In the present study, we analyzed RAE1 expression profile in different types of human cancer using the TIMER database. The results indicated that compared with normal tissues, RAE1 expression level was higher in tissues of BLCA, BRCA, CESC, CHOL, COAD, ESCA, HNSC, LIHC, LUAD, LUSC, READ, STAD, and UCEC, whereas RAE1 expression level was lower in tissues of KIRC and THCA. We also examined the mRNA and protein expression levels of RAE1 in HCC and normal tissues using the UALCAN database, and the results showed that mRNA and protein expression levels of RAE1 increased in HCC tissues. An elevated RAE1 expression level was correlated with a higher T stage, pathologic stage, tumor status, histologic grade, and AFP level. A high expression level of RAE1 was also significantly associated with distant metastasis [13]. Importantly, RAE1 expression level was correlated with AFP level in the present study. AFP is the approved marker for screening HCC among serological biomarkers, while it has an insufficient sensitivity to detect early-stage HCC patients, because AFP level is correlated with the extent of tumor burden. The GALAD score (gender (G), age (A), AFP-L3 (L), AFP (A), and DCP (D)) was successfully tested for detection of early and non-cirrhotic HCC patients to address the limitations of AFP in the detection of early-stage HCC patients, although RAE1 expression level was found independent of age (A) and gender (G) in the present study. GALAD could detect HCC independent of cirrhosis or stage of HCC [28, 29]. The serological approach for detection of early-stage HCC patients is very simple and rapid, as it is operator-independent and the GALAD score could easily be implemented in laboratory information management systems [28]. Thus, the efficiency and sensitivity of the early-stage detection of HCC patients may be improved using the combination of GALAD score and RAE1 expression level. In addition to AFP, the key molecular markers in the serum correlated with RAE1 expression level should be explored in the future study to accurately diagnose early-stage HCC patients and to identify potential targets for early treatment.

In the present study, the Kaplan–Meier plotter was used to analyze the prognostic value of RAE1 expression level.

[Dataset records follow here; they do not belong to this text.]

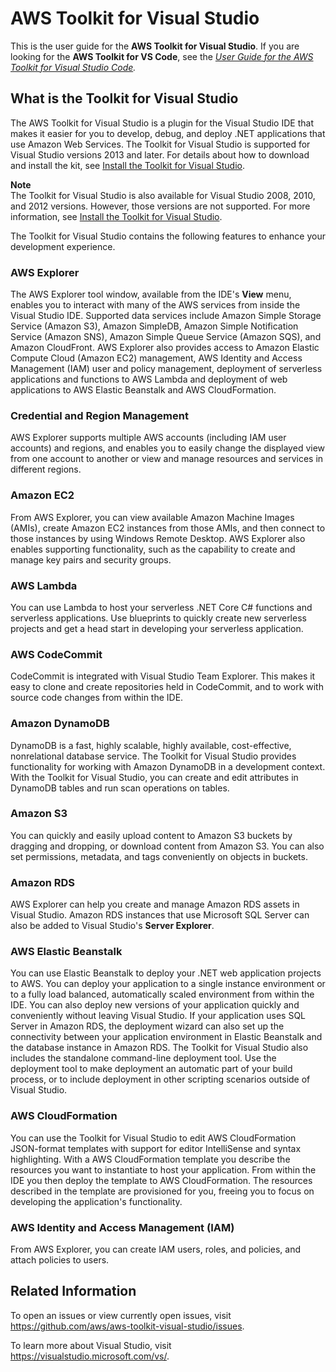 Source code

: # AWS Toolkit for Visual Studio<a name="welcome"></a>

This is the user guide for the **AWS Toolkit for Visual Studio**\. If you are looking for the **AWS Toolkit for VS Code**, see the *[User Guide for the AWS Toolkit for Visual Studio Code](https://docs.aws.amazon.com/toolkit-for-vscode/latest/userguide/)\.*

## What is the Toolkit for Visual Studio<a name="welcome-about-tkv"></a>

The AWS Toolkit for Visual Studio is a plugin for the Visual Studio IDE that makes it easier for you to develop, debug, and deploy \.NET applications that use Amazon Web Services\. The Toolkit for Visual Studio is supported for Visual Studio versions 2013 and later\. For details about how to download and install the kit, see [Install the Toolkit for Visual Studio](setup.md#install)\.

**Note**  
The Toolkit for Visual Studio is also available for Visual Studio 2008, 2010, and 2012 versions\. However, those versions are not supported\. For more information, see [Install the Toolkit for Visual Studio](setup.md#install)\.

The Toolkit for Visual Studio contains the following features to enhance your development experience\.

### AWS Explorer<a name="explorer"></a>

The AWS Explorer tool window, available from the IDE's **View** menu, enables you to interact with many of the AWS services from inside the Visual Studio IDE\. Supported data services include Amazon Simple Storage Service \(Amazon S3\), Amazon SimpleDB, Amazon Simple Notification Service \(Amazon SNS\), Amazon Simple Queue Service \(Amazon SQS\), and Amazon CloudFront\. AWS Explorer also provides access to Amazon Elastic Compute Cloud \(Amazon EC2\) management, AWS Identity and Access Management \(IAM\) user and policy management, deployment of serverless applications and functions to AWS Lambda and deployment of web applications to AWS Elastic Beanstalk and AWS CloudFormation\.

### Credential and Region Management<a name="credential-and-region-management"></a>

AWS Explorer supports multiple AWS accounts \(including IAM user accounts\) and regions, and enables you to easily change the displayed view from one account to another or view and manage resources and services in different regions\.

### Amazon EC2<a name="ec2"></a>

From AWS Explorer, you can view available Amazon Machine Images \(AMIs\), create Amazon EC2 instances from those AMIs, and then connect to those instances by using Windows Remote Desktop\. AWS Explorer also enables supporting functionality, such as the capability to create and manage key pairs and security groups\.

### AWS Lambda<a name="lamlong"></a>

You can use Lambda to host your serverless \.NET Core C\# functions and serverless applications\. Use blueprints to quickly create new serverless projects and get a head start in developing your serverless application\.

### AWS CodeCommit<a name="acclong"></a>

CodeCommit is integrated with Visual Studio Team Explorer\. This makes it easy to clone and create repositories held in CodeCommit, and to work with source code changes from within the IDE\.

### Amazon DynamoDB<a name="ddblong"></a>

DynamoDB is a fast, highly scalable, highly available, cost\-effective, nonrelational database service\. The Toolkit for Visual Studio provides functionality for working with Amazon DynamoDB in a development context\. With the Toolkit for Visual Studio, you can create and edit attributes in DynamoDB tables and run scan operations on tables\.

### Amazon S3<a name="s3"></a>

You can quickly and easily upload content to Amazon S3 buckets by dragging and dropping, or download content from Amazon S3\. You can also set permissions, metadata, and tags conveniently on objects in buckets\.

### Amazon RDS<a name="rds"></a>

AWS Explorer can help you create and manage Amazon RDS assets in Visual Studio\. Amazon RDS instances that use Microsoft SQL Server can also be added to Visual Studio's **Server Explorer**\.

### AWS Elastic Beanstalk<a name="eblong"></a>

You can use Elastic Beanstalk to deploy your \.NET web application projects to AWS\. You can deploy your application to a single instance environment or to a fully load balanced, automatically scaled environment from within the IDE\. You can also deploy new versions of your application quickly and conveniently without leaving Visual Studio\. If your application uses SQL Server in Amazon RDS, the deployment wizard can also set up the connectivity between your application environment in Elastic Beanstalk and the database instance in Amazon RDS\. The Toolkit for Visual Studio also includes the standalone command\-line deployment tool\. Use the deployment tool to make deployment an automatic part of your build process, or to include deployment in other scripting scenarios outside of Visual Studio\.

### AWS CloudFormation<a name="cfn"></a>

You can use the Toolkit for Visual Studio to edit AWS CloudFormation JSON\-format templates with support for editor IntelliSense and syntax highlighting\. With a AWS CloudFormation template you describe the resources you want to instantiate to host your application\. From within the IDE you then deploy the template to AWS CloudFormation\. The resources described in the template are provisioned for you, freeing you to focus on developing the application's functionality\.

### AWS Identity and Access Management \(IAM\)<a name="iamlong-iam"></a>

From AWS Explorer, you can create IAM users, roles, and policies, and attach policies to users\.

## Related Information<a name="related-info"></a>

To open an issues or view currently open issues, visit [https://github\.com/aws/aws\-toolkit\-visual\-studio/issues]( https://github.com/aws/aws-toolkit-visual-studio/issues)\.

To learn more about Visual Studio, visit [https://visualstudio\.microsoft\.com/vs/](https://visualstudio.microsoft.com/vs/)\.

A high expression level of RAE1 was significantly associated with shorter OS, PFS, DSS, and RFS. Multivariate Cox regression analysis showed that RAE1 expression level was an independent prognostic factor for a shorter OS of HCC patients. The OS is an ideal primary endpoint for patients, as it encompasses the potential mortality arising from the tumor itself or treatment or other causes [30]. However, it has been shown that OS has the disadvantage of requiring a long-term follow-up and it can be influenced by subsequent treatment lines, especially in the adjuvant treatment. The main endpoint used to define the efficacy of adjuvant therapy was RFS [31]. RFS could potentially expedite approval of a new drug, and it could not be influenced by subsequent treatments. PFS is an important factor in tumor survival analysis, and numerous clinical trials have reported significant differences in PFS, rather than in OS. PFS is a more sensitive endpoint for treatment effect, and it is also independent of post-progression survival [32]. However, PFS is very difficult to be accurately determined using patients’ records because it is generally confirmed by monitoring, and patients may be progressed prior to performing scanning [33]. The analysis of DSS trend is of great significance to determine whether patient outcomes change over time, and it is also advantageous to evaluate the effects of new interventions on mortality rate [34]. Importantly, a high expression level of RAE1 resulted in poor OS, PFS, RFS, and DSS, indicating that a high expression level of RAE1 was associated with the reduced survival rate and the increased progression and recurrence or metastatic rate. The high expression level of RAE1 was reported as an independent poor prognostic factor for colorectal cancer [13]. Moreover, the expression level of RAE1 was found to have the ability to accurately distinguish tumor tissues from normal tissues, and it could predict the 1-, 3-, and 5-year survival rates, which suggested that it could be used as a potential biomarker for the diagnosis and prognosis of HCC patients. However, the rate of RAE1 genetic alterations was only about 1.1% and the genetic alterations were not significantly associated with poor OS and DFS in HCC patients, although genetic mutations were closely associated with malignant tumors and a poor prognosis.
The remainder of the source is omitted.